CLOCKSS File Transfer Guidelines
Version: 07/06/2023
Archived: https://lockss.github.io/clockss-file-transfer-guidelines
Overview
This document provides guidelines to enable content providers to support file transfer preservation through CLOCKSS, including guidelines for data, metadata, and transmission, as well as descriptions of the evaluation, setup, and production processes. Ideally we can work with your existing practice, which will be reviewed during the evaluation phase.
Specifications
Packaging
Deliveries should include:
- both content and all related metadata
- materials as discrete file data:
- in a single directory, or
- in a directory tree, or
- packaged in a non-proprietary package format (e.g., tar, zip).
- consistent metadata to content relationships:
- one metadata file per content file (1:1) or
- one metadata file per multiple content files (1:M), with metadata file names that include a timestamp or other unique identifier.
Content
- final content, no pre-publication content
- non-proprietary formats only (e.g., PDF, HTML)
- a maximum of one non-text format for each item, (e.g., PDF, EPUB, MOBI)
Metadata
- text formats (e.g., XML, RIS)
- standard metadata schemas preferred (e.g., JATS, ONIX, PubMed, Crossref)
Scholarly content: metadata must include the DOI, publication name, publication date, access URL, and ISSN or ISBN as appropriate. Additional metadata could include: item title, series title, volume, issue, author, and page range.
Content other than scholarly books & journals: metadata must deliver enough information to uniquely identify the item, for example, the DOI or other identifier, provider, publication date, and access URL.
File Names
We can work with many varieties of file-naming conventions, as long as the full path with the filename is codifiable, unique, and remains consistent over time. Here are some examples of how this can be accomplished.
Metadata files map to content file(s) consistently. For example:
- for a 1:1 relationship, options include:
- using the same base filename for each file pair, or
- using the same base filename for each file pair, with codified differences.
- for a 1:Many relationship, content filenames may:
- be contained in the XML file along with the related metadata,
e.g.,fred_smith_2002.pdf - be built up from metadata elements identified in the XML, for example, journal_id + volume + start_page, e.g., foo_17_101.pdf
- correspond to the doi of the article in question with underbars in place of “/”, e.g. “10.1111/foo/xxx2018.1” would be “10.1111_foo_xxx2018.1.pdf”
- use a publisher specific identifier for the content, e.g., xxx2019.1.pdf
- be contained in the XML file along with the related metadata,
Note: For a 1:Many relationship, metadata filenames must contain a date stamp or other unique identifier (e.g., Atypon extracts).
Transmission
Transmissions can be scheduled at any time.
We accept data:
- pushed to our CLOCKSS FTP server (using either FTP or SFTP); or
- which we can pull from FTP servers. We have some ability to pull from an AWS bucket, rsync target, or other custom source.
Please establish and implement standards for:
- uniquely-named deliveries; and
- a defined schedule: annually, monthly, or continually.
Note: We can provide a custom email alias for your detailed delivery manifest (highly recommended).
Evaluation
The first stage in preservation is to determine if the content format is standard or custom.
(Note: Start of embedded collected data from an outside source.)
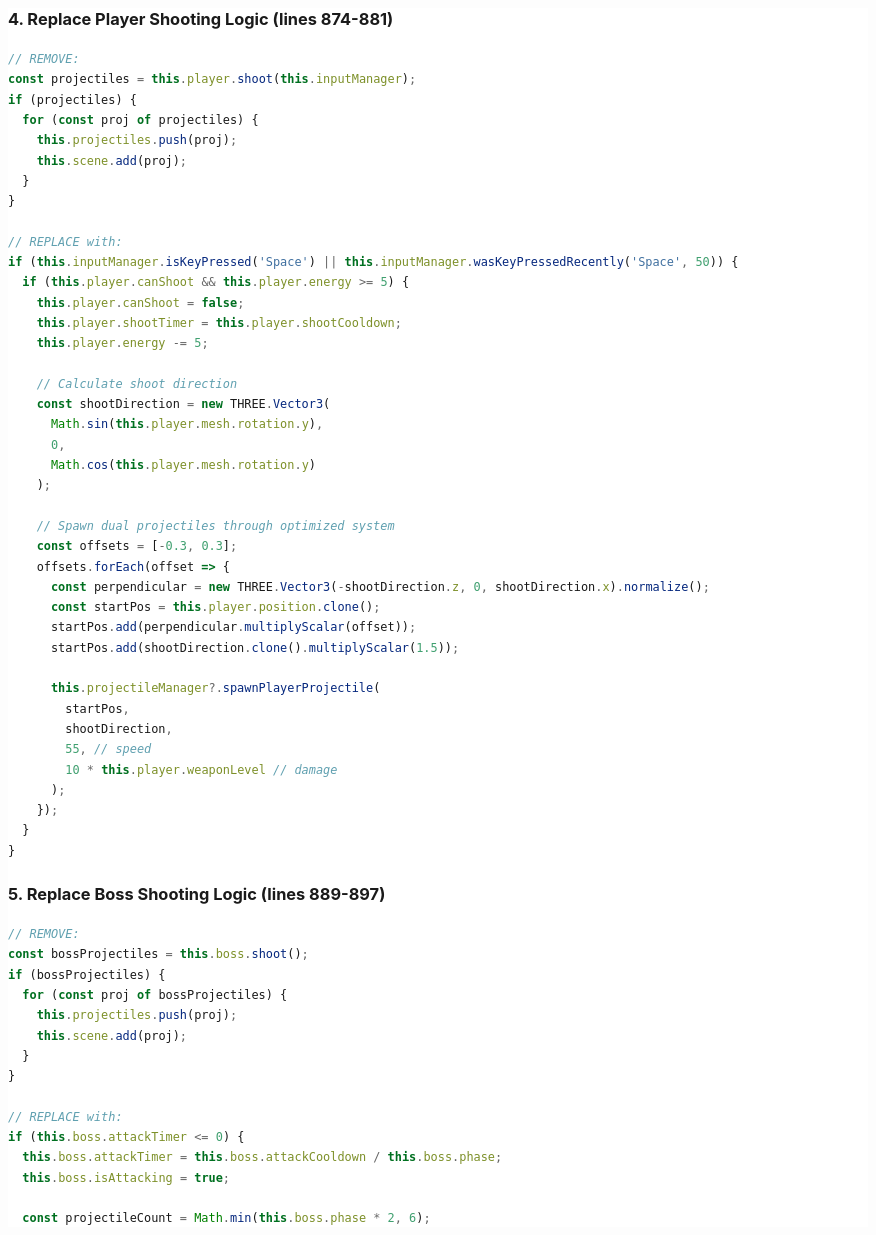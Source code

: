 ### 4. Replace Player Shooting Logic (lines 874-881)

```typescript
// REMOVE:
const projectiles = this.player.shoot(this.inputManager);
if (projectiles) {
  for (const proj of projectiles) {
    this.projectiles.push(proj);
    this.scene.add(proj);
  }
}

// REPLACE with:
if (this.inputManager.isKeyPressed('Space') || this.inputManager.wasKeyPressedRecently('Space', 50)) {
  if (this.player.canShoot && this.player.energy >= 5) {
    this.player.canShoot = false;
    this.player.shootTimer = this.player.shootCooldown;
    this.player.energy -= 5;

    // Calculate shoot direction
    const shootDirection = new THREE.Vector3(
      Math.sin(this.player.mesh.rotation.y),
      0,
      Math.cos(this.player.mesh.rotation.y)
    );

    // Spawn dual projectiles through optimized system
    const offsets = [-0.3, 0.3];
    offsets.forEach(offset => {
      const perpendicular = new THREE.Vector3(-shootDirection.z, 0, shootDirection.x).normalize();
      const startPos = this.player.position.clone();
      startPos.add(perpendicular.multiplyScalar(offset));
      startPos.add(shootDirection.clone().multiplyScalar(1.5));

      this.projectileManager?.spawnPlayerProjectile(
        startPos,
        shootDirection,
        55, // speed
        10 * this.player.weaponLevel // damage
      );
    });
  }
}
```

### 5. Replace Boss Shooting Logic (lines 889-897)

```typescript
// REMOVE:
const bossProjectiles = this.boss.shoot();
if (bossProjectiles) {
  for (const proj of bossProjectiles) {
    this.projectiles.push(proj);
    this.scene.add(proj);
  }
}

// REPLACE with:
if (this.boss.attackTimer <= 0) {
  this.boss.attackTimer = this.boss.attackCooldown / this.boss.phase;
  this.boss.isAttacking = true;

  const projectileCount = Math.min(this.boss.phase * 2, 6);
```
Sample content must furnish enough context to process and preserve the materials with the associated metadata. At the end of this phase a determination of whether to continue is made between the publisher and CLOCKSS.
For an accurate evaluation, please deliver the following:
Information
- a description of the file structure: flat directory or directory tree? zip or tar file? How many levels deep is the file structure?
- a description of the relationship between the metadata files and the content files: Is there one metadata file for each content file (1:1) or is there one metadata file for multiple content files (1:M)? Are metadata and content files in the same directory or seperated?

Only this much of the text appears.